Data excerpts
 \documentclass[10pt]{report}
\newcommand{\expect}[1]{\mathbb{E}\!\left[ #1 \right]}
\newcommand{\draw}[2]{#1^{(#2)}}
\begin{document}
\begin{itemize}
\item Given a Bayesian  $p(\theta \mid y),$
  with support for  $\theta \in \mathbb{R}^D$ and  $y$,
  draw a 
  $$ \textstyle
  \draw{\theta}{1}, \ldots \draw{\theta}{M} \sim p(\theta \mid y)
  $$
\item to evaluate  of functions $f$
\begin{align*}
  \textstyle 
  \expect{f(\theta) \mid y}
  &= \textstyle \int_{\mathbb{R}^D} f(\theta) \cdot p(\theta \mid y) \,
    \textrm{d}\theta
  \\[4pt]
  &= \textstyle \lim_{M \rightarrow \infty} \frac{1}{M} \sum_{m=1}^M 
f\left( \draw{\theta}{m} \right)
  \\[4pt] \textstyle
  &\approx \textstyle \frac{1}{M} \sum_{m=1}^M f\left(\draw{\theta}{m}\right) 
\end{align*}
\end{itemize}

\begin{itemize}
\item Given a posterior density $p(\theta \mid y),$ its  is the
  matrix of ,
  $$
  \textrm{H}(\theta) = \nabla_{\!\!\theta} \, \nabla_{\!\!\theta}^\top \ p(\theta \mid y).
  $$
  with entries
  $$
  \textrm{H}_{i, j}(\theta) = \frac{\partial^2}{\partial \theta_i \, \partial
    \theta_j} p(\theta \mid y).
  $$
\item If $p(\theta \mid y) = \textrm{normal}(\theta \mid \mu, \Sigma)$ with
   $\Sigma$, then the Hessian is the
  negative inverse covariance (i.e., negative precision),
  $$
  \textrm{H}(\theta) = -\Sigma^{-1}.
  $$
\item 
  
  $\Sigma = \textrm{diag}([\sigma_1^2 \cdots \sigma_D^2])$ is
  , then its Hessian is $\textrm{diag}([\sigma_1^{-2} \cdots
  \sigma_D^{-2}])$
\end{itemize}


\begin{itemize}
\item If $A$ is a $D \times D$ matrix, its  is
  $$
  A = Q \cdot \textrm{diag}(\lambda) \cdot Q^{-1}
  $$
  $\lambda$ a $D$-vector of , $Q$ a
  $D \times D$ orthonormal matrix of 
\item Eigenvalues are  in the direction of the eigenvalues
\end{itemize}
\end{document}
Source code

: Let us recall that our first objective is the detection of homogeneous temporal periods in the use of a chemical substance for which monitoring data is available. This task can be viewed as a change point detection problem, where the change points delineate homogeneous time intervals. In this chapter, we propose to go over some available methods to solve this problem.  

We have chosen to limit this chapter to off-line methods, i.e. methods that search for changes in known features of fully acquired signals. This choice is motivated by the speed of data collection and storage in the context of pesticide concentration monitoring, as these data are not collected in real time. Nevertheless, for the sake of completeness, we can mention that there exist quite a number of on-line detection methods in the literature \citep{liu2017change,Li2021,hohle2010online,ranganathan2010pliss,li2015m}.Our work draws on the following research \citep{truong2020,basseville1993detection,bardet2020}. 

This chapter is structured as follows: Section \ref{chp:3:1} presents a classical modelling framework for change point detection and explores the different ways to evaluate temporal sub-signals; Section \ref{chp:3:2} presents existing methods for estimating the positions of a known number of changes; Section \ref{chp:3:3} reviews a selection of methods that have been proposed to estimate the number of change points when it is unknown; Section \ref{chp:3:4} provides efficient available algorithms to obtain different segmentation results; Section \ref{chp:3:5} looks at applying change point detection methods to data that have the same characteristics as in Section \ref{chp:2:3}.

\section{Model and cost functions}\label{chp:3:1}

* **Exercise aim**: All lines above from the one holding "Source code" to the one holding "solve this problem.", inclusive, are to be copied exactly; no other line is wanted.

* **Task solution**:
Source code

: Let us recall that our first objective is the detection of homogeneous temporal periods in the use of a chemical substance for which monitoring data is available. This task can be viewed as a change point detection problem, where the change points delineate homogeneous time intervals. In this chapter, we propose to go over some available methods to solve this problem.  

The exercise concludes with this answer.